Busyro Muqoddas, Ketua Bidang Hukum dan Hak Asasi Manusia Muhammadiyah, menilai wajar jika ada pihak yang mengaitkan kemenangan tersebut dengan 2019. Namun ia menekankan bahwa ada keterlibatan kelompok-kelompok lain di luar partai pendukung. Busyro menyebut kemenangan Partai Gerindra dan Partai Keadilan Sejahtera (PKS), yang juga didukung masyarakat madani “tidak hanya umat Islam saja”, bisa dipandang sebagai modal untuk membangun pengaturan politik nasional ke depan. Meski demikian, ia menilai hal itu masih perlu dijadikan agenda politik bersama, bukan hanya agenda partai pendukung Anies.

Sementara itu, Rumadi menilai masih terlalu cepat membaca peta Pilpres 2019 hanya dari kemenangan Anies di Jakarta. Ia juga menekankan belum ada kepastian apakah Jokowi akan kembali maju pada pemilu berikutnya. Meski begitu, Rumadi menyebut kemenangan tersebut dapat menjadi investasi politik besar bagi Prabowo, terlepas dari siapa pun lawannya nanti, dan situasi itu bisa dimainkan secara elegan.

Di sisi lain, kemenangan Anies yang didukung sejumlah kekuatan keagamaan—seperti PKS, Front Pembela Islam (FPI), Front Umat Islam, dan Gerakan Nasional Pengawal Fatwa MUI—dipandang sebagian pihak sebagai cerminan kecenderungan Indonesia semakin mengarah ke kanan. Hamdi Muluk menilai hal itu berkaitan dengan perasaan sebagian Muslim yang merasa tidak terwakili selama ini, baik dalam ekspresi politik maupun ekonomi, sehingga pilkada menjadi momentum untuk mengekspresikan aspirasi. Ia juga mengingatkan bahwa Indonesia memiliki koridor sebagai negara Pancasila.
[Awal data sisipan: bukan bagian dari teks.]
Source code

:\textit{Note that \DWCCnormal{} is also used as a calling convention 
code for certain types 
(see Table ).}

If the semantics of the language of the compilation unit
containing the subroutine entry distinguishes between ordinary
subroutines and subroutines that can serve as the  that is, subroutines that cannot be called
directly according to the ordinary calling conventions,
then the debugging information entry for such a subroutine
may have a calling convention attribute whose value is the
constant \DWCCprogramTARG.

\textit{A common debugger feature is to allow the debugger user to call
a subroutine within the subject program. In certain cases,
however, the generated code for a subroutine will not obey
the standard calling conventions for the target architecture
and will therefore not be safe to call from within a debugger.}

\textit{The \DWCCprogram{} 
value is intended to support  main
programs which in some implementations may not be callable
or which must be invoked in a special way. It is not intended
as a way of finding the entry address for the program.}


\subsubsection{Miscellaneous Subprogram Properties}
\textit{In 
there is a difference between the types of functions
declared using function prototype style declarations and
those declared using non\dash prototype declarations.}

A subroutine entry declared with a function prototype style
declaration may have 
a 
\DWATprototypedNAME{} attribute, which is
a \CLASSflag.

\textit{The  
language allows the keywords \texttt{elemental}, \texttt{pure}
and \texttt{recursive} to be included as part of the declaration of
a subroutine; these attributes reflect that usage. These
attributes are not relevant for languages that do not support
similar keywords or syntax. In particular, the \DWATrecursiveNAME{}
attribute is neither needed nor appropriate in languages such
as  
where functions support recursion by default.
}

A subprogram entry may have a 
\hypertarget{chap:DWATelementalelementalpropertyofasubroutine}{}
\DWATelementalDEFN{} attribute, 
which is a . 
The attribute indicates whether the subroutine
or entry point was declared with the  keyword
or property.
Hamdi menambahkan, kecenderungan politik yang disebutnya mengarah ke kanan—antara lain ditandai karakter konservatif dan tertutup—tidak hanya terjadi di Indonesia. Ia mencontohkan Brexit dan naiknya Partai Konservatif di Inggris, serta kemenangan Donald Trump bersama Partai Republik di Amerika Serikat.
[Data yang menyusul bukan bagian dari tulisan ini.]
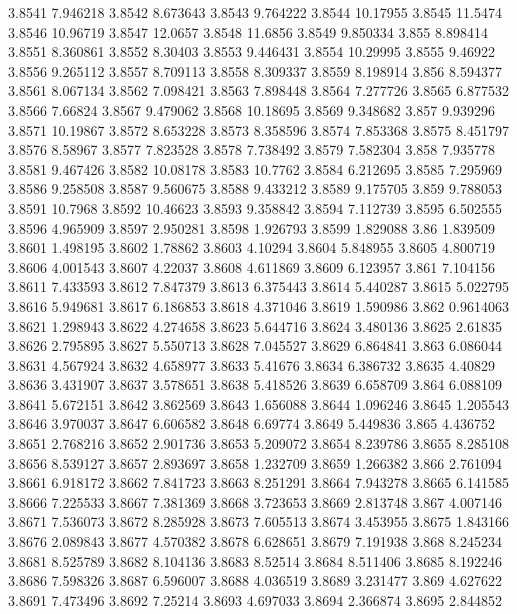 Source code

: 3.8541  7.946218
3.8542  8.673643
3.8543  9.764222
3.8544  10.17955
3.8545  11.5474
3.8546  10.96719
3.8547  12.0657
3.8548  11.6856
3.8549  9.850334
3.855  8.898414
3.8551  8.360861
3.8552  8.30403
3.8553  9.446431
3.8554  10.29995
3.8555  9.46922
3.8556  9.265112
3.8557  8.709113
3.8558  8.309337
3.8559  8.198914
3.856  8.594377
3.8561  8.067134
3.8562  7.098421
3.8563  7.898448
3.8564  7.277726
3.8565  6.877532
3.8566  7.66824
3.8567  9.479062
3.8568  10.18695
3.8569  9.348682
3.857  9.939296
3.8571  10.19867
3.8572  8.653228
3.8573  8.358596
3.8574  7.853368
3.8575  8.451797
3.8576  8.58967
3.8577  7.823528
3.8578  7.738492
3.8579  7.582304
3.858  7.935778
3.8581  9.467426
3.8582  10.08178
3.8583  10.7762
3.8584  6.212695
3.8585  7.295969
3.8586  9.258508
3.8587  9.560675
3.8588  9.433212
3.8589  9.175705
3.859  9.788053
3.8591  10.7968
3.8592  10.46623
3.8593  9.358842
3.8594  7.112739
3.8595  6.502555
3.8596  4.965909
3.8597  2.950281
3.8598  1.926793
3.8599  1.829088
3.86  1.839509
3.8601  1.498195
3.8602  1.78862
3.8603  4.10294
3.8604  5.848955
3.8605  4.800719
3.8606  4.001543
3.8607  4.22037
3.8608  4.611869
3.8609  6.123957
3.861  7.104156
3.8611  7.433593
3.8612  7.847379
3.8613  6.375443
3.8614  5.440287
3.8615  5.022795
3.8616  5.949681
3.8617  6.186853
3.8618  4.371046
3.8619  1.590986
3.862  0.9614063
3.8621  1.298943
3.8622  4.274658
3.8623  5.644716
3.8624  3.480136
3.8625  2.61835
3.8626  2.795895
3.8627  5.550713
3.8628  7.045527
3.8629  6.864841
3.863  6.086044
3.8631  4.567924
3.8632  4.658977
3.8633  5.41676
3.8634  6.386732
3.8635  4.40829
3.8636  3.431907
3.8637  3.578651
3.8638  5.418526
3.8639  6.658709
3.864  6.088109
3.8641  5.672151
3.8642  3.862569
3.8643  1.656088
3.8644  1.096246
3.8645  1.205543
3.8646  3.970037
3.8647  6.606582
3.8648  6.69774
3.8649  5.449836
3.865  4.436752
3.8651  2.768216
3.8652  2.901736
3.8653  5.209072
3.8654  8.239786
3.8655  8.285108
3.8656  8.539127
3.8657  2.893697
3.8658  1.232709
3.8659  1.266382
3.866  2.761094
3.8661  6.918172
3.8662  7.841723
3.8663  8.251291
3.8664  7.943278
3.8665  6.141585
3.8666  7.225533
3.8667  7.381369
3.8668  3.723653
3.8669  2.813748
3.867  4.007146
3.8671  7.536073
3.8672  8.285928
3.8673  7.605513
3.8674  3.453955
3.8675  1.843166
3.8676  2.089843
3.8677  4.570382
3.8678  6.628651
3.8679  7.191938
3.868  8.245234
3.8681  8.525789
3.8682  8.104136
3.8683  8.52514
3.8684  8.511406
3.8685  8.192246
3.8686  7.598326
3.8687  6.596007
3.8688  4.036519
3.8689  3.231477
3.869  4.627622
3.8691  7.473496
3.8692  7.25214
3.8693  4.697033
3.8694  2.366874
3.8695  2.844852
Namun Busyro mempertanyakan penggunaan konsep kanan dan konservatisme, yang menurutnya merupakan stigma warisan pemikiran Orde Baru. Ia menilai stigma bahwa “kanan” identik ancaman tidak lagi relevan. Busyro mendorong pembangunan paradigma baru yang menekankan kebersamaan, keterbukaan, kejujuran, dan komitmen bersama.